Various media reports have confirmed that, concerning Christianity, the “Iranian government views converts as a Western attempt to undermine Islam and the Islamic Republic.” “Since the Islamic Revolution in 1979, Iran has cataloged Christianity as an existential threat to the nation,” Vernon Brewer, the Christian humanitarian organization World Help’s founder, has written. “Iran’s ayatollahs,” American Foreign Policy Council Senior Vice President Ilan Berman has observed, “view those who adhere to a different set of religious principles as a mortal threat to their extreme interpretation of the Islamic faith.”
Middle East Concern (MEC), a human rights organization focused on persecuted Middle East Christians, has noted that the 1979 Islamic Republic constitution in its first article “institutes a theocracy.” Article 12 establishes “Islam and the Twelver Ja‘fari school of Shi’a Islam as the nation’s official religion. Accordingly, all Iranian laws must be derived from and be consistent with Islamic law.” Article 13 recognizes only Christians, Jews, and Zoroastrians as “religious minorities” who “may exercise their religious ceremonies within the limits of the law.”

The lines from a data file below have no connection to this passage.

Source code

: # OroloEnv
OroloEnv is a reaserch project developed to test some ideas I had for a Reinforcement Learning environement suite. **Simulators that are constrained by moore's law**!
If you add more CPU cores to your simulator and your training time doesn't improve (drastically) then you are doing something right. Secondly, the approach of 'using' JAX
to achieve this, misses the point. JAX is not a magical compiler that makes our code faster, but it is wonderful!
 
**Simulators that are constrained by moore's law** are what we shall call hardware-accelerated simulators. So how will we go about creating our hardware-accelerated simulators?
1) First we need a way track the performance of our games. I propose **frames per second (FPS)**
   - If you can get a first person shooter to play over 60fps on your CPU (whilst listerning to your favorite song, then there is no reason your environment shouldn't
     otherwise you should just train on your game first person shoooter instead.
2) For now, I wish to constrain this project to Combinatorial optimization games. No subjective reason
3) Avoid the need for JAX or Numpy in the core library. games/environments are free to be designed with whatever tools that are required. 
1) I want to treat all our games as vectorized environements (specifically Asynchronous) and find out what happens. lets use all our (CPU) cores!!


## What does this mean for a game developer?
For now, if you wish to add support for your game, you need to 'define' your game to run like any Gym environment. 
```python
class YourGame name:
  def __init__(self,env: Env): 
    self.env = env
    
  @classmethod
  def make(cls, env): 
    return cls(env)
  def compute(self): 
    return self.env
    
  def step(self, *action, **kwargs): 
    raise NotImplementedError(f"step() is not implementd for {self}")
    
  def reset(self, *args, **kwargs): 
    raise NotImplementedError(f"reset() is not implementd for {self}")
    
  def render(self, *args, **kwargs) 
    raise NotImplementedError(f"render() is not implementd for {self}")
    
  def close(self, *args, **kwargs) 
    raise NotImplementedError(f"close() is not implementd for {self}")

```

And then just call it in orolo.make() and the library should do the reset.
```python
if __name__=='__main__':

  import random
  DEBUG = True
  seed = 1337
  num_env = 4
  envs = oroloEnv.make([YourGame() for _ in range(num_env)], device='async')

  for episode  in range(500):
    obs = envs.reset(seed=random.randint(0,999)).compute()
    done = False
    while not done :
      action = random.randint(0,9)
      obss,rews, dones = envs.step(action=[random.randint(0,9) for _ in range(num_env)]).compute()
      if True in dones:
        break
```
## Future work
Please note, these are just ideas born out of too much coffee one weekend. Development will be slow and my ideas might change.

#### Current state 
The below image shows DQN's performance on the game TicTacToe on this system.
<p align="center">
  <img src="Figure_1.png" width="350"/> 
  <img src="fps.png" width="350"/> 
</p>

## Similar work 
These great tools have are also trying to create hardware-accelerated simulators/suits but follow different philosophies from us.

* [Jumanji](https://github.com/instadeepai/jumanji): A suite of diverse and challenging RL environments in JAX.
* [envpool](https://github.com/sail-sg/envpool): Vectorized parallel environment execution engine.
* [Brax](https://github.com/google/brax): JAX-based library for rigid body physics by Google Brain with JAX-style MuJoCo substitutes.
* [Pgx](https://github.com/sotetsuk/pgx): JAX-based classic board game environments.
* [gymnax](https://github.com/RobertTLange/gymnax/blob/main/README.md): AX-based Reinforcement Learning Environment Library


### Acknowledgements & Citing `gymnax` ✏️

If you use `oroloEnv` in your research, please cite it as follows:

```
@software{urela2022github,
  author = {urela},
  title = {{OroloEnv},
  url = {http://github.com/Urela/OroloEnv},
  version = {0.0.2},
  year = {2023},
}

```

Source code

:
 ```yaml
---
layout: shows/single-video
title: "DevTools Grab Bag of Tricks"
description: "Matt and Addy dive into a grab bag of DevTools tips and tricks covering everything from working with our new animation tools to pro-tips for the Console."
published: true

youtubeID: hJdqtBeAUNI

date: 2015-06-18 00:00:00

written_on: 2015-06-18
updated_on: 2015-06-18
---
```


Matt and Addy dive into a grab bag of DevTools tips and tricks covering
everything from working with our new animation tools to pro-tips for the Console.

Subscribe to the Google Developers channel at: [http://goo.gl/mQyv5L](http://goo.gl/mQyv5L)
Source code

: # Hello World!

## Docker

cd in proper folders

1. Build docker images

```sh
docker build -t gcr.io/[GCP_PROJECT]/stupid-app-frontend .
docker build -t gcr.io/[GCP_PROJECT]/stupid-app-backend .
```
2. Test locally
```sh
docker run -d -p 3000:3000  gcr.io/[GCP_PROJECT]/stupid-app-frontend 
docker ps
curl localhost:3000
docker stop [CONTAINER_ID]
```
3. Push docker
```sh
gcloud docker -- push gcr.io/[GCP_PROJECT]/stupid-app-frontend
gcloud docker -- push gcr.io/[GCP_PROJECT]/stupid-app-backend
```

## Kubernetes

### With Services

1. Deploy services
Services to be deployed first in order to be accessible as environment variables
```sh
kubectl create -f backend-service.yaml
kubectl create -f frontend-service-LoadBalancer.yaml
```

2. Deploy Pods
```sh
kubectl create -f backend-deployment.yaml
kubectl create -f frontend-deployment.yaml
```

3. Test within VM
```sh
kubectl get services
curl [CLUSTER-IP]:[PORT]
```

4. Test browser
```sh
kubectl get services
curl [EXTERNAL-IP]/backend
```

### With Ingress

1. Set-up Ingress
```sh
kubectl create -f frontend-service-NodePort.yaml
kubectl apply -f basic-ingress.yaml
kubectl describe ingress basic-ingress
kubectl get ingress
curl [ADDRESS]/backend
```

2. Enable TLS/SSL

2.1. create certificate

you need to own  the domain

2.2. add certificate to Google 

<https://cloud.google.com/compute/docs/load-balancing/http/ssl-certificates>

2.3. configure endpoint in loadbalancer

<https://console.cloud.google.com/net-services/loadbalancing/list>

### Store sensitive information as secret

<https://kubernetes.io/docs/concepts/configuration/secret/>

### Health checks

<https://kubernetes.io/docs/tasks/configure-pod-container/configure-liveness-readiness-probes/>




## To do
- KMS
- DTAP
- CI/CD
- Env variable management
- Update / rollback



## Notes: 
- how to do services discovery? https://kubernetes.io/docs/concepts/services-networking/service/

MEC noted that the Islamic Republic “interprets these three recognized minorities to refer only to those from ethnic communities such as Assyrian and Armenian Christians” as “part of the historical heritage of the nation.” Therefore media reports have observed that
Armenian and Chaldean churches are allowed to hold services, as long as they are not conducted in Persian, and they are observed by the police. Distributing Christian literature in Farsi is strictly forbidden, in order to prevent evangelization.